_Assignment_
Repeat, exactly as written, the line containing "different simulation parameters.\\" and each line after it through the end of the data.

_Data supplied_
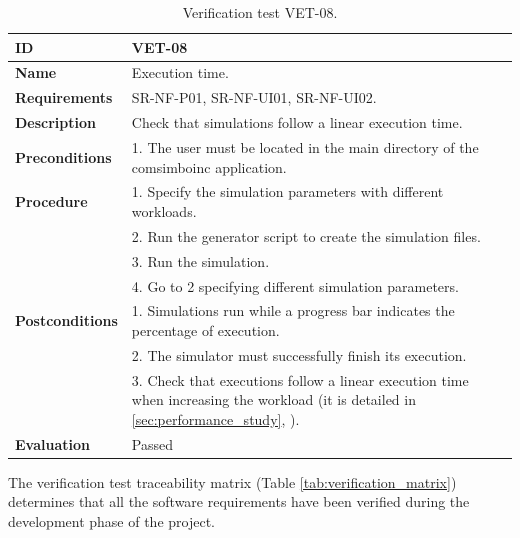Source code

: \begin{center}
\begin{table}[htb]
\centering
\begin{tabular}{@{}p{2.5cm} p{13cm}@{}} 
\toprule
\textbf{ID} 					& VET-08 \\
\midrule
\textbf{Name} 				& Execution time. \\
\midrule
\textbf{Requirements} 		& SR-NF-P01, SR-NF-UI01, SR-NF-UI02. \\
\midrule
\textbf{Description} 		& Check that simulations follow a linear execution time. \\
\midrule
\textbf{Preconditions}		& 1. The user must be located in the main directory of the \gls{comsimboinc} application. \\
\midrule
\textbf{Procedure}			& 1. Specify the simulation parameters with different workloads. \\
							& 2. Run the generator script to create the simulation files.\\
							& 3. Run the simulation.\\
							
							& 4. Go to 2 specifying different simulation parameters.\\
\midrule
\textbf{Postconditions} 		& 1. Simulations run while a progress bar indicates the percentage of execution. \\
							& 2. The simulator must successfully finish its execution. \\
							& 3. Check that executions follow a linear execution time when increasing the workload (it is detailed in \ref{sec:performance_study}, \textit{\nameref{sec:performance_study}}). \\
\midrule
\textbf{Evaluation} 			& Passed \\
\bottomrule
\end{tabular}
\caption{Verification test VET-08.}
\label{tab:vet08}
\end{table}
\end{center}


\clearpage


The verification test traceability matrix (Table \ref{tab:verification_matrix}) determines that all the software requirements have been verified during the development phase of the project.

\vspace{2cm}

_The completed task_
							& 4. Go to 2 specifying different simulation parameters.\\
\midrule
\textbf{Postconditions} 		& 1. Simulations run while a progress bar indicates the percentage of execution. \\
							& 2. The simulator must successfully finish its execution. \\
							& 3. Check that executions follow a linear execution time when increasing the workload (it is detailed in \ref{sec:performance_study}, \textit{\nameref{sec:performance_study}}). \\
\midrule
\textbf{Evaluation} 			& Passed \\
\bottomrule
\end{tabular}
\caption{Verification test VET-08.}
\label{tab:vet08}
\end{table}
\end{center}


\clearpage


The verification test traceability matrix (Table \ref{tab:verification_matrix}) determines that all the software requirements have been verified during the development phase of the project.

\vspace{2cm}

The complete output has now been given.